Manchester United are overhauling their squad after letting squad players go and seeing Edwin Van Der Saar and Paul Scholes retire. Chelsea want the subtlety of Luka Modric to continue the renewal of their squad after the January purchases of David Luiz and Fernando Torres.
However, as Manchester City start the season, they'll have to spend most of their time not looking to improve, but resolving errors of the previous years. For a side that is so used to calamity, it's perhaps no surprise that even money hasn't solved their tendency towards self-sabotage. Perhaps, more fairly, going from strugglers to title ambitions so quickly was always going to be a messier business than a billionaire owner, and fans, would hope.
Most pressingly, the brains trust of Garry Cook, Brian Marwood and Roberto Mancini have to replace Carlos Tevez. As much as the move was inevitable - Tevez is a consistent agitator for all his self-conscious crowd pleasing - the fact is that he is almost impossible to replace.
On the pitch at least, he is committed , selfless and in the finest form of his career. City will expect that Edin Dzeko is more likely than not to finally succeed. However, even if he finds form it would be foolish to begin the season with just Dzeko and Mario Balotelli, the darts and women's prison fanatic.
They have other strikers. One is Emmanuel Adebayor, ostracised to the point of no return. They have Craig Bellamy, cut out because he puts his knees before Mancini's training demands. They have Roque Santa Cruz, a man with one good season in the last five. Jo is now a striker whose potential has now been swapped for regret, each loan move generating nothing more than diminishing returns.
All are on wages so high that any potential buyers simply cannot afford them. That so few clubs are willing to take a risk on these pricey and variously spoilt players, highlights the short sightedness of Manchester City's policy.
Having to accommodate unwanted players - even to train with the youth team - isn't just bad for morale. Unhappy players will pass on their dissent to other squad members, but it is also a drain on financial resources. As rich as Manchester City are, Financial Fair Play potentially means that it's no longer sustainable to keep hold of disgruntled talent. This is potentially not such a disaster for City as it might be for other clubs after they signed a £400 million deal with Etihad to rename their council-owned stadium.
Difficulties may arise should the agreement falls through. If common sense prevails, and there's no guarantee it will, an outrageously overpriced sponsorship deal between two state-owned companies should be seen as a slight-of-hand trick, and not a genuine business deal. Their Abu Dhabi wealth has bought them their league position, some very talented players, and entry to the Champions League. However, if they are going to make a significant impact on Europe, they need at least three far superior players. Manchester City's problem is that beyond money, they just can't offer what their rivals can.
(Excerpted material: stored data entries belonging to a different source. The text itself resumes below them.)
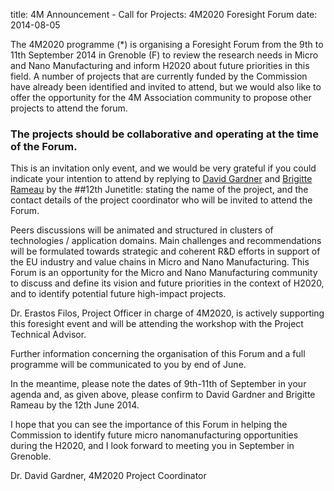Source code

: title: 4M Announcement - Call for Projects: 4M2020 Foresight Forum
date: 2014-08-05 

The 4M2020 programme (*) is organising a Foresight Forum from the 9th to 11th September 2014 in Grenoble (F) to review the research needs in Micro and Nano Manufacturing and inform H2020 about future priorities in this field.  A number of projects that are currently funded by the Commission have already been identified and invited to attend, but we would also like to offer the opportunity for the 4M Association community to propose other projects to attend the forum. 
### The projects should be collaborative and operating at the time of the Forum.

This is an invitation only event, and we would be very grateful if you could indicate your intention to attend by replying to [David Gardner](mailto:david.gardner@ctechinnovation.com) and [Brigitte Rameau](mailto:brigitte.rameau@cea.fr) by the ##12th Junetitle: stating the name of the project, and the contact details of the project coordinator who will be invited to attend the Forum.

Peers discussions will be animated and structured in clusters of technologies / application domains. Main challenges and recommendations will be formulated towards strategic and coherent R&D efforts in support of the EU industry and value chains in Micro and Nano Manufacturing. This Forum is an opportunity for the Micro and Nano Manufacturing community to discuss and define its vision and future priorities in the context of H2020, and to identify potential future high-impact projects.
 
Dr. Erastos Filos, Project Officer in charge of 4M2020, is actively supporting this foresight event and will be attending the workshop with the Project Technical Advisor.
 
Further information concerning the organisation of this Forum and a full programme will be communicated to you by end of June.
 
In the meantime, please note the dates of 9th-11th of September in your agenda and, as given above, please confirm to David Gardner and Brigitte Rameau by the 12th June 2014. 
 
I hope that you can see the importance of this Forum in helping the Commission to identify future micro nanomanufacturing opportunities during the H2020, and I look forward to meeting you in September in Grenoble.

Dr. David Gardner, 4M2020 Project Coordinator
To the players that would markedly improve them, who are available, they are not the most attractive club. Wesley Sneijder would rather join Manchester United, and Samir Nasri was rumoured to think the same. Luka Modric has his heart set on Chelsea. If they get Samir Nasri, it's not because he wants to join Manchester City, it's because Arsene Wenger will have succeeded in keeping him out of United's clutches.
Money is enough to buy most available players, but it rarely persuades those of the quality that separates title winners from runners-up. Manchester United and Barcelona offer the best chance of trophies, and point to regular achievement on every front. Real Madrid, too, have the same prestige. For City there is no quick fix to bridge this gap. The focus needed is simply spread too thin, as they resolve one problem after another.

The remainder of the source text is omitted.